Despite it’s power, one of the challenges I have found is to simply get it started and working. CloudMapper is open source built upon other open source products and I have found that there are inevitably build and dependency issues that suck up my time before I can simply use the tool. For these reasons and to make things easier in general, I chose to create and deploy CloudMapper as virtual appliance.
Building the Virtual Appliance
I utilized Packer to provision my CloudMapper virtual appliance. Packer is excellent for creating machine images for multiple platforms from a single source configuration. In this case we will build out an Amazon Machine Image (AMI) with Packer, which will take care of all package installation and dependencies for the build out. You can learn more about all the Packer goodness on the HashiCorp website and Paul Kirby provides a nice overview in his Packer PluralSight course.
Download the cloudmapper.packer template from my GitHub account. (Packer templates are simply JSON files that specify the various components used to create the machine image, and where the build of the image will be saved. In our case we will be creating and deploying our virtual appliance into AWS, but Packer comes with support to build images for Amazon EC2, CloudStack, DigitalOcean, Docker, Google Compute Engine, Microsoft Azure, QEMU, VirtualBox, VMware, and more.)
Specify AWS Credentials for creating our virtual appliance. There are a number of ways to accomplish this but we will use environment variables.
$ export AWS_ACCESS_KEY_ID="awsaccesskey"
$ export AWS_SECRET_ACCESS_KEY="awsecretkey"
Build the image.
$ packer build -var aws_region="us-west-2" -var ami_id="ami-6cd6f714" -var python_version="3.5.6" cloudmapper.packer
# aws_region is where the image will be stored.
# ami_id is the base Amazon Linux image in the region.
# python version of your choice.
There are currently some issues with CloudMapper and Python 3.7, so I am using the recommend version of 3.5.6
The build process will take ~10-15 minutes as it needs to compile and pull down all of the components. Once it is complete, Packer will notify of your unique AMI that can now be used for deployment.
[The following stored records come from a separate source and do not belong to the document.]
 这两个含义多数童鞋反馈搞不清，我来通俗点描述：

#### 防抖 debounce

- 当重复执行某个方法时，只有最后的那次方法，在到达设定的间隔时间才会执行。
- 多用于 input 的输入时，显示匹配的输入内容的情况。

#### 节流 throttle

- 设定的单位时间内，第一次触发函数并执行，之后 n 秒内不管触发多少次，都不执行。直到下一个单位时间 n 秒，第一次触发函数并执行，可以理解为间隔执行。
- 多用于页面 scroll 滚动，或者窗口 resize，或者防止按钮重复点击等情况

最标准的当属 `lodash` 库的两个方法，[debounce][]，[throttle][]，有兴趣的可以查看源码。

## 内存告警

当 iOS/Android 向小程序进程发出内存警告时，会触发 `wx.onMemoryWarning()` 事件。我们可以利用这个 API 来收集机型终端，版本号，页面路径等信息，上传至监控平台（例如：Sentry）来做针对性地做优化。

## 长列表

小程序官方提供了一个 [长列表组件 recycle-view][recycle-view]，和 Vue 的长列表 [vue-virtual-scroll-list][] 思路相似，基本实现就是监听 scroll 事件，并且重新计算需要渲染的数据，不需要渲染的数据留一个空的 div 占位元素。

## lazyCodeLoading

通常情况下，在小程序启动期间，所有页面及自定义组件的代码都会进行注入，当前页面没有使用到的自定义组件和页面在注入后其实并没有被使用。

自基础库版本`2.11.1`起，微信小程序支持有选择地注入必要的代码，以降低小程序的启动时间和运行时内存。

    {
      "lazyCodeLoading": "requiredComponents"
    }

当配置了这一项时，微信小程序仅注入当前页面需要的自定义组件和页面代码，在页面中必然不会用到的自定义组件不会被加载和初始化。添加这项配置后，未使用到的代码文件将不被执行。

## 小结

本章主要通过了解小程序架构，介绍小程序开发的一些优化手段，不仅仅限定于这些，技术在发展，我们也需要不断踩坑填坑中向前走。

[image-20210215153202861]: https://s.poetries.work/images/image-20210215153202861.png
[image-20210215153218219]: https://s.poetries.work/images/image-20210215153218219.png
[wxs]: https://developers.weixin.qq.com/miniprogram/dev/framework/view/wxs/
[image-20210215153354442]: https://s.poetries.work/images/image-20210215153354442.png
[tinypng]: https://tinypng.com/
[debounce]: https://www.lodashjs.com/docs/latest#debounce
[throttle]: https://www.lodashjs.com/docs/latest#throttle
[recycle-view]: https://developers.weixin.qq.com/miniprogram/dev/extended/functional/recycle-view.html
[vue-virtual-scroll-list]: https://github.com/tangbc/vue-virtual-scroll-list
Deploying the Virtual Appliance
Now that the image for our virtual appliance is available in AWS, let deploy it and run CloudMapper. My preferred way to deploy would be using Terraform but for purposes of this post we will step through the manual steps.
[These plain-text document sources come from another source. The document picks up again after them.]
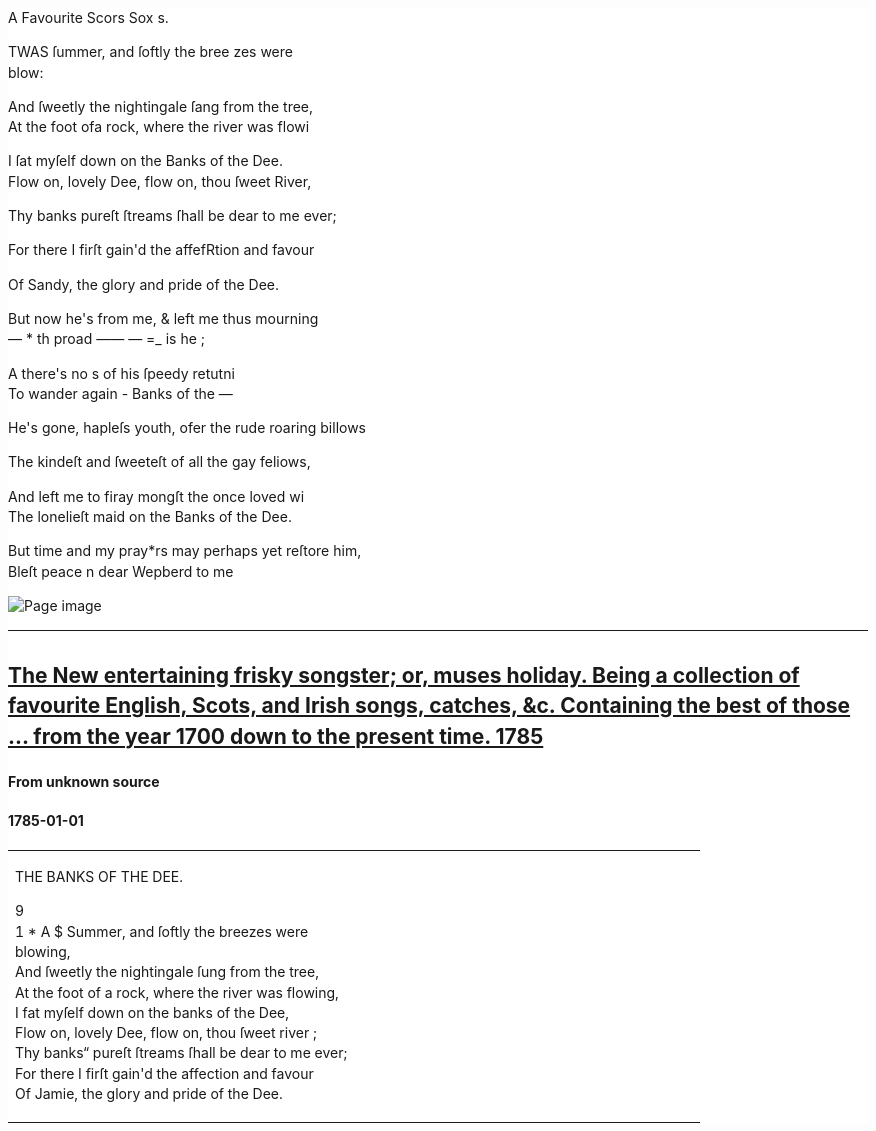 A Favourite Scors Sox s.  
  
TWAS ſummer, and ſoftly the bree zes were  
blow:  
  
And ſweetly the nightingale ſang from the tree,  
At the foot ofa rock, where the river was flowi  
  
I ſat myſelf down on the Banks of the Dee.  
Flow on, lovely Dee, flow on, thou ſweet River,  
  
Thy banks pureſt ſtreams ſhall be dear to me ever;  
  
For there I firſt gain&#x27;d the affefRtion and favour  
  
Of Sandy, the glory and pride of the Dee.  
  
But now he&#x27;s from me, &amp; left me thus mourning  
— * th proad _—_— — =_ is he ;  
  
A there&#x27;s no s of his ſpeedy retutni  
To wander again - Banks of the —  
  
He&#x27;s gone, hapleſs youth, ofer the rude roaring billows  
  
The kindeſt and ſweeteſt of all the gay feliows,  
  
And left me to firay mongſt the once loved wi  
The lonelieſt maid on the Banks of the Dee.  
  
But time and my pray*rs may perhaps yet reſtore him,  
Bleſt peace n dear Wepberd to me
</td><td style="width: 50%; max-height: 75%; margin: auto; display: block;">
<img alt="Page image" src="https://iiif.archive.org/image/iiif/2/bim_eighteenth-century_the-banks-of-the-dee-a-_1785%2Fbim_eighteenth-century_the-banks-of-the-dee-a-_1785_jp2.zip%2Fbim_eighteenth-century_the-banks-of-the-dee-a-_1785_jp2%2Fbim_eighteenth-century_the-banks-of-the-dee-a-_1785_0000.jp2/pct:29.79745966357707,25.749143835616437,48.33504977686234,37.68193493150685/!600,600/0/default.jpg"/>
</td>
</tr></table>

---

## [The New entertaining frisky songster; or, muses holiday. Being a collection of favourite English, Scots, and Irish songs, catches, &c. Containing the best of those ... from the year 1700 down to the present time.  1785](https://archive.org/details/bim_eighteenth-century_the-new-entertaining-fri_1785/page/n48/mode/1up?view=theater)

#### From unknown source

#### 1785-01-01

<table style="width: 100%;"><tr><td style="width: 50%">

  
  
THE BANKS OF THE DEE.  
  
9  
1 * A $ Summer, and ſoftly the breezes were  
blowing,  
And ſweetly the nightingale ſung from the tree,  
At the foot of a rock, where the river was flowing,  
I fat myſelf down on the banks of the Dee,  
Flow on, lovely Dee, flow on, thou ſweet river ;  
Thy banks“ pureſt ſtreams ſhall be dear to me ever;  
For there I firſt gain&#x27;d the affection and favour  
Of Jamie, the glory and pride of the Dee.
Launch an instance using the newly created CloudMapper image. You can accept the defaults providing your instance a public IP with SSH access.
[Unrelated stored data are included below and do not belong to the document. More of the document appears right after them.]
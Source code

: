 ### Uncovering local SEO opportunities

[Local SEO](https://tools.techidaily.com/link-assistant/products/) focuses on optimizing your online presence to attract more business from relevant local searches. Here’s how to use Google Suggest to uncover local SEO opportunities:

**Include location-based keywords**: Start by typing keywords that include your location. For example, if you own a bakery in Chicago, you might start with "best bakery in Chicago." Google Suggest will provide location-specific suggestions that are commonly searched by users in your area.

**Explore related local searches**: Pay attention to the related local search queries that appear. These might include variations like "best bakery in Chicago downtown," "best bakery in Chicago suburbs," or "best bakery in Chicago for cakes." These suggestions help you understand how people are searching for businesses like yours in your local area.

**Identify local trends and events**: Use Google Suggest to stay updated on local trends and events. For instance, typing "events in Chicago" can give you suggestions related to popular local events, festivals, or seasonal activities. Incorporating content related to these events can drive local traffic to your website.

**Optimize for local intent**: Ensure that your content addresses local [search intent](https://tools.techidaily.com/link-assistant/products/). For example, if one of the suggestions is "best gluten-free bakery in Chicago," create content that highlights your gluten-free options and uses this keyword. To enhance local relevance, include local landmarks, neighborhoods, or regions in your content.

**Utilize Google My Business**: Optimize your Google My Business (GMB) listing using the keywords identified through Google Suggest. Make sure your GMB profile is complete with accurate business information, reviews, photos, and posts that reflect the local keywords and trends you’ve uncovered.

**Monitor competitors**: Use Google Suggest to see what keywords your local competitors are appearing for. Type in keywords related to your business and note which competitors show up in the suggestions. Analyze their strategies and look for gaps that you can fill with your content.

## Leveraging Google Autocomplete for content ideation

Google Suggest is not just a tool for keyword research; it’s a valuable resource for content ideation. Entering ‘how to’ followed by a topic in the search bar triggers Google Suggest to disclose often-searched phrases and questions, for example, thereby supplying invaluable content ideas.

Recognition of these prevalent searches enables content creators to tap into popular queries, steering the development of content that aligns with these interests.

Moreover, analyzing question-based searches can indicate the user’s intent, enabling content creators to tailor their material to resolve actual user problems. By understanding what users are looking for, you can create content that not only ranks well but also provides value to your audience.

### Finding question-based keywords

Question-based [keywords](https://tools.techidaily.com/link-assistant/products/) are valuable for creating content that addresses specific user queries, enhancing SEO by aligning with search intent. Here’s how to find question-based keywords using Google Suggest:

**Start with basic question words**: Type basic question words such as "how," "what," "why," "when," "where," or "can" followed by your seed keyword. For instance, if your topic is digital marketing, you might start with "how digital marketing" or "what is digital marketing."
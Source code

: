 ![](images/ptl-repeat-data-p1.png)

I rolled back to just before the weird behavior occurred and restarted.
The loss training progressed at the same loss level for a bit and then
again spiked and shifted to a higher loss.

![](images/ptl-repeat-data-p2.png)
Configure CloudMapper by logging in via SSH and performing the final initialization steps. (While these could be automated and built into the image, I get sensitive about saving AWS credentials anywhere even if my image is private. I prefer to specify them when needed.)
$ aws configure
You can specify a full access account to run CloudMapper but I like least privilege so have setup a “Visualization” IAM user with the privileges specified in the CloudMapper readme.
Configure CloudMapper’s account information in the config.json file to match aws credentials:
$ cd ~/cloudmapper
$ pipenv run python3 cloudmapper.py configure add-account --config-file config.json --name AWS_USERNAME --id AWS_ACCESS_KEY_ID
#AWS_USERNAME is “friendly name” tied to IAM account
#AWS_ACCESS_KEY_ID is the AWS Access Key ID specified in aws configure.
Run CloudMapper’s collection against the environment. The collection phase can take some time, as it is truly pulling all the metadata information for your entire AWS account across all components and regions.
$ pipenv run python3 cloudmapper.py collect --account AWS_USERNAME
Prepare the results and launch the webserver to display them.
$ pipenv run python3 cloudmapper.py prepare --config config.json --account AWS_USERNAME
$ pipenv run python3 cloudmapper.py webserver --public
Create and attach a security group to the instance to make the site publicly available.
Browse to public DNS address of your virtual appliance on port 8000
Please note that these steps show running this instance with a publicly available website. You can certainly deploy this to a private subnet and access through a bastion server, etc which is recommended. It would also make sense to put this site behind a login which I have noted as an opportunity for further improvement. Be sure to stop this instance when you are done using it.
Having a readily available virtual appliance that just works is perfect, but there are some further improvements that I think would be handy:
Create a docker image of CloudMapper that can be run as a container. (There are some folks who have built this)
Save the collection data to an external volume so that it doesn’t live in the running appliance.
Create the virtual appliance that can be deployed within other Packer supported platforms, namely vSphere and Azure.
Lock down the website behind a username and password.